Old Man Winter, it's time we had a talk. This relationship has fizzled. You've become overbearing. Predictable. Boring. All you want to do is stay home and sit on the couch and keep me from taking halfway decent photos.
Sure, I know Sexy Springtime has his problems as well, what with all his blue skies and luscious breezes, beckoning me to wallow in his grassy fronds rather than fondle my Pfaff. Sexy Springtime is a monogamous sort. Whereas you definitely allow me the freedom to play with my machinated lovers in your dimly lit, cold dusky hours...
...yes, ours is an open relationship. But even so, I'm beginning to feel claustrophobic. This fancy double ended open zipper stays altogether shut these days.
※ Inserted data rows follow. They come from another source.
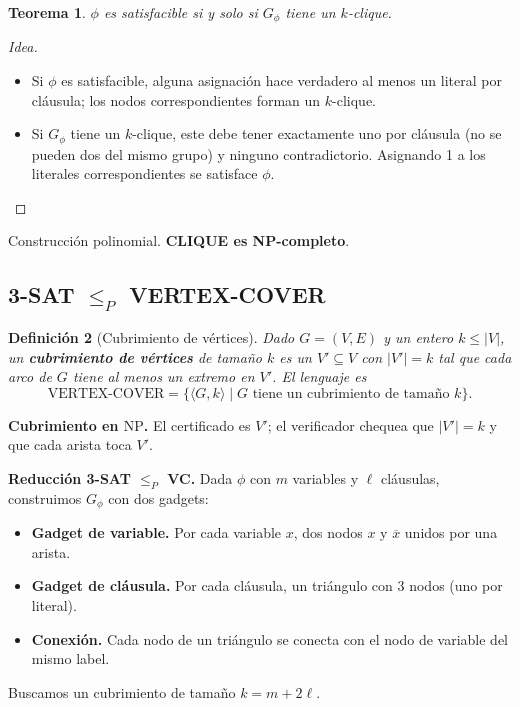 \documentclass[11pt,a4paper]{article}
\theoremstyle{definicion}
\newtheorem{definicion}{Definici\'on}[section]
\newtheorem{teorema}[definicion]{Teorema}
\newcommand{\enc}[1]{\langle #1 \rangle}
\newcommand{\redP}{\leq_{P}}
\newcommand{\NP}{\mathrm{NP}}
\begin{document}
\begin{teorema}
$\phi$ es satisfacible si y solo si $G_\phi$ tiene un $k$-clique.
\end{teorema}

\begin{proof}[Idea]
\begin{itemize}
    \item Si $\phi$ es satisfacible, alguna asignaci\'on hace verdadero al menos un literal por cl\'ausula; los nodos correspondientes forman un $k$-clique.
    \item Si $G_\phi$ tiene un $k$-clique, este debe tener exactamente uno por cl\'ausula (no se pueden dos del mismo grupo) y ninguno contradictorio. Asignando 1 a los literales correspondientes se satisface $\phi$.
\end{itemize}
\end{proof}

Construcci\'on polinomial. \textbf{CLIQUE es NP-completo}.

\subsection{3-SAT $\redP$ VERTEX-COVER}

\begin{definicion}[Cubrimiento de v\'ertices]
Dado $G = (V, E)$ y un entero $k \leq |V|$, un \textbf{cubrimiento de v\'ertices} de tama\~no $k$ es un $V' \subseteq V$ con $|V'| = k$ tal que cada arco de $G$ tiene al menos un extremo en $V'$. El lenguaje es
\[
\mathrm{VERTEX\text{-}COVER} = \{ \enc{G, k} \mid G \text{ tiene un cubrimiento de tama\~no } k\}.
\]
\end{definicion}

\textbf{Cubrimiento en $\NP$.} El certificado es $V'$; el verificador chequea que $|V'| = k$ y que cada arista toca $V'$.

\textbf{Reducci\'on 3-SAT $\redP$ VC.} Dada $\phi$ con $m$ variables y $\ell$ cl\'ausulas, construimos $G_\phi$ con dos gadgets:
\begin{itemize}
    \item \textbf{Gadget de variable.} Por cada variable $x$, dos nodos $x$ y $\overline{x}$ unidos por una arista.
    \item \textbf{Gadget de cl\'ausula.} Por cada cl\'ausula, un tri\'angulo con 3 nodos (uno por literal).
    \item \textbf{Conexi\'on.} Cada nodo de un tri\'angulo se conecta con el nodo de variable del mismo label.
\end{itemize}
Buscamos un cubrimiento de tama\~no $k = m + 2\ell$.
\end{document}

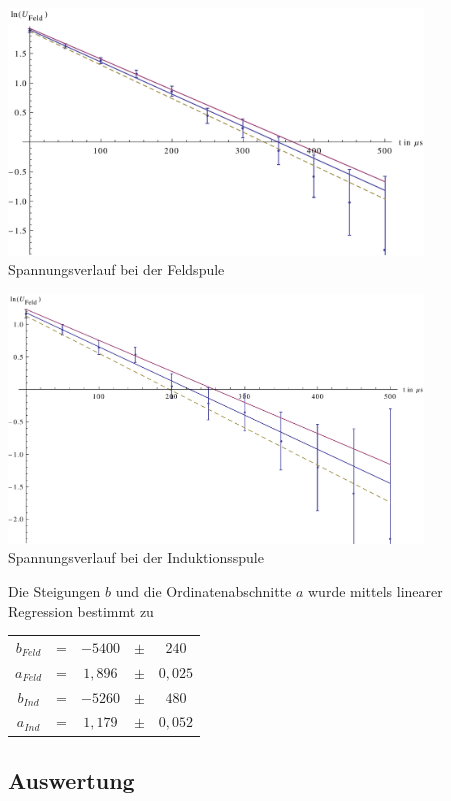 \documentclass{article}
\begin{document}
\newpage
\begin{center}

  \includegraphics[width=11cm]{graph1}
	Spannungsverlauf bei der Feldspule

	\centering
  \includegraphics[width=11cm]{graph2}
	Spannungsverlauf bei der Induktionsspule
\end{center}

\noindent
Die Steigungen \(b\) und die Ordinatenabschnitte \(a\) wurde mittels linearer Regression bestimmt zu

\begin{center}
\begin{tabular}{c c c c c} 
  \(b_{Feld}\) & = & \(-5400\) & \(\pm \) & \(240 \) \\ 
  \(a_{Feld}\) & = & \(1,896\) & \(\pm \) & \(0,025 \) \\ 
  \(b_{Ind}\) & = & \(-5260\) & \(\pm \) & \(480 \) \\ 
  \(a_{Ind}\) & = & \(1,179\) & \(\pm \) & \(0,052 \) \\ 

 \end{tabular}
\end{center}

\subsection{Auswertung}
\end{document}
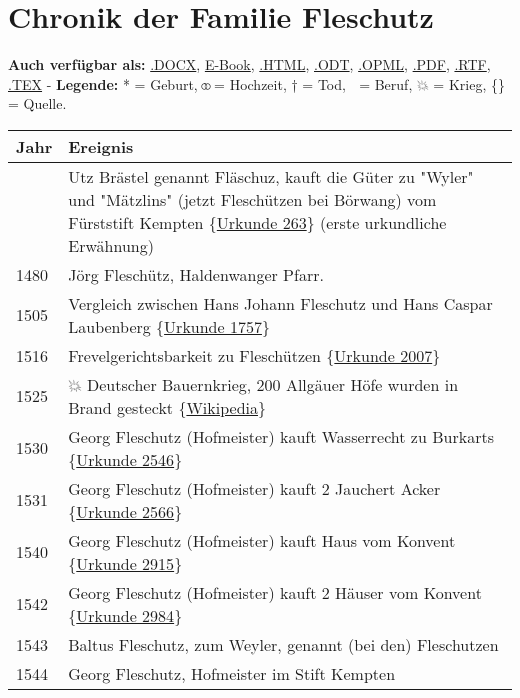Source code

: \documentclass[
]{article}
\author{}
\date{}
\begin{document}
\section{Chronik der Familie Fleschutz}\label{header-n0}

\textbf{Auch verfügbar als:} \href{Export/Chronik.docx}{.DOCX},
\href{Export/Chronik.epub}{E-Book}, \href{Export/Chronik.html}{.HTML},
\href{Export/Chronik.odt}{.ODT}, \href{Export/Chronik.opml}{.OPML},
\href{Export/Chronik.pdf}{.PDF}, \href{Export/Chronik.rtf}{.RTF},
\href{Export/Chronik.tex}{.TEX} - \textbf{Legende:} * = Geburt, ⚭ =
Hochzeit, † = Tod, 🔨 = Beruf, 💥 = Krieg, \{\} = Quelle.

\begin{longtable}[]{@{}ll@{}}
\toprule\noalign{}
Jahr & Ereignis \\
\midrule\noalign{}
\endhead
\bottomrule\noalign{}
\endlastfoot
1412 & Utz Brästel genannt Fläschuz, kauft die Güter zu "Wyler" und
"Mätzlins" (jetzt Fleschützen bei Börwang) vom Fürststift Kempten
\{\href{Quellen/Fuerststift_Kempten/Urkunde_263/}{Urkunde 263}\} (erste
urkundliche Erwähnung) \\
1480 & Jörg Fleschütz, Haldenwanger Pfarr. \\
1505 & Vergleich zwischen Hans Johann Fleschutz und Hans Caspar
Laubenberg \{\href{Quellen/Fuerststift_Kempten/Urkunde_1757/}{Urkunde
1757}\} \\
1516 & Frevelgerichtsbarkeit zu Fleschützen
\{\href{Quellen/Fuerststift_Kempten/Urkunde_2007/}{Urkunde 2007}\} \\
1525 & 💥 Deutscher Bauernkrieg, 200 Allgäuer Höfe wurden in Brand
gesteckt
\{\href{Quellen/Wikipedia/Deutscher_Bauernkrieg/}{Wikipedia}\} \\
1530 & Georg Fleschutz (Hofmeister) kauft Wasserrecht zu Burkarts
\{\href{Quellen/Fuerststift_Kempten/Urkunde_2546/}{Urkunde 2546}\} \\
1531 & Georg Fleschutz (Hofmeister) kauft 2 Jauchert Acker
\{\href{Quellen/Fuerststift_Kempten/Urkunde_2566/}{Urkunde 2566}\} \\
1540 & Georg Fleschutz (Hofmeister) kauft Haus vom Konvent
\{\href{Quellen/Fuerststift_Kempten/Urkunde_2915/}{Urkunde 2915}\} \\
1542 & Georg Fleschutz (Hofmeister) kauft 2 Häuser vom Konvent
\{\href{Quellen/Fuerststift_Kempten/Urkunde_2984}{Urkunde 2984}\} \\
1543 & Baltus Fleschutz, zum Weyler, genannt (bei den) Fleschutzen \\
1544 & Georg Fleschutz, Hofmeister im Stift Kempten \\

\end{longtable}
\end{document}
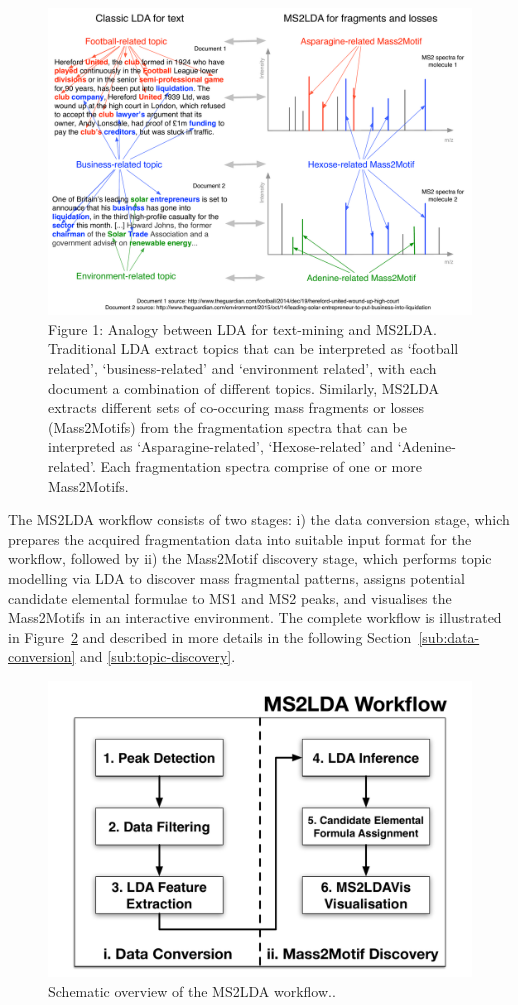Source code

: \begin{figure}[!htbp]
\centering\includegraphics[width=0.6\linewidth]{07-lda/figures/text2frags.pdf}
\centering\caption{Figure 1: Analogy between LDA for text-mining and MS2LDA. Traditional LDA extract topics that can be interpreted as ‘football related’, ‘business-related’ and ‘environment related’, with each document a combination of different topics. Similarly, MS2LDA extracts different sets of co-occuring mass fragments or losses (Mass2Motifs) from the fragmentation spectra that can be interpreted as ‘Asparagine-related’, ‘Hexose-related’ and ‘Adenine-related’. Each fragmentation spectra comprise of one or more Mass2Motifs.\label{fig:text2frags}}
\end{figure}

The MS2LDA workflow consists of two stages: i) the data conversion stage, which prepares the acquired fragmentation data into suitable input format for the workflow, followed by ii) the Mass2Motif discovery stage, which performs topic modelling via LDA to discover mass fragmental patterns, assigns potential candidate elemental formulae to MS1 and MS2 peaks, and visualises the Mass2Motifs in an interactive environment. The complete workflow is illustrated in Figure~\ref{fig:m2lda-workflow} and described in more details in the following Section~\ref{sub:data-conversion} and \ref{sub:topic-discovery}.

\begin{figure}[!htbp]
\centering\includegraphics[width=0.6\linewidth]{07-lda/figures/ms2lda.pdf}
\centering\caption{Schematic overview of the MS2LDA workflow..\label{fig:m2lda-workflow}}
\end{figure}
And let's not even talk about why I'd make a sleeveless quilted jacket. I must be acting out. As if you'd allow me to show a little skin. You might be okay with me fooling around on the side, but you sure don't want me flaunting it.
I mean, I even went off the rails and cinched the waist of this jammy in for you. Would you notice? Throw me an appreciative glance, a flirtatious word? Noooooooo. And I don't blame you. It's a puffy jacket, godsakes. But check the technique:
I encased in leather for you, man. LEATHER. WHAT IS SEXIER THAN LEATHER.
Yeah, whatever Winter. It's too late, I don't want to hear it. We're done. Go be Australia's Valentine.
(I love you Australia.)
(ps ETA: it's a Burda mag pattern circa 2008. Too cold to find it. I'll groundhog it out soon!)
(further ETA: it's Burda mag, 10-2008-123 *not an affiliate link, obviously I'm super on top of that so far* aaaand check out Amanda's gorgeous version, which helped me visually during construction.)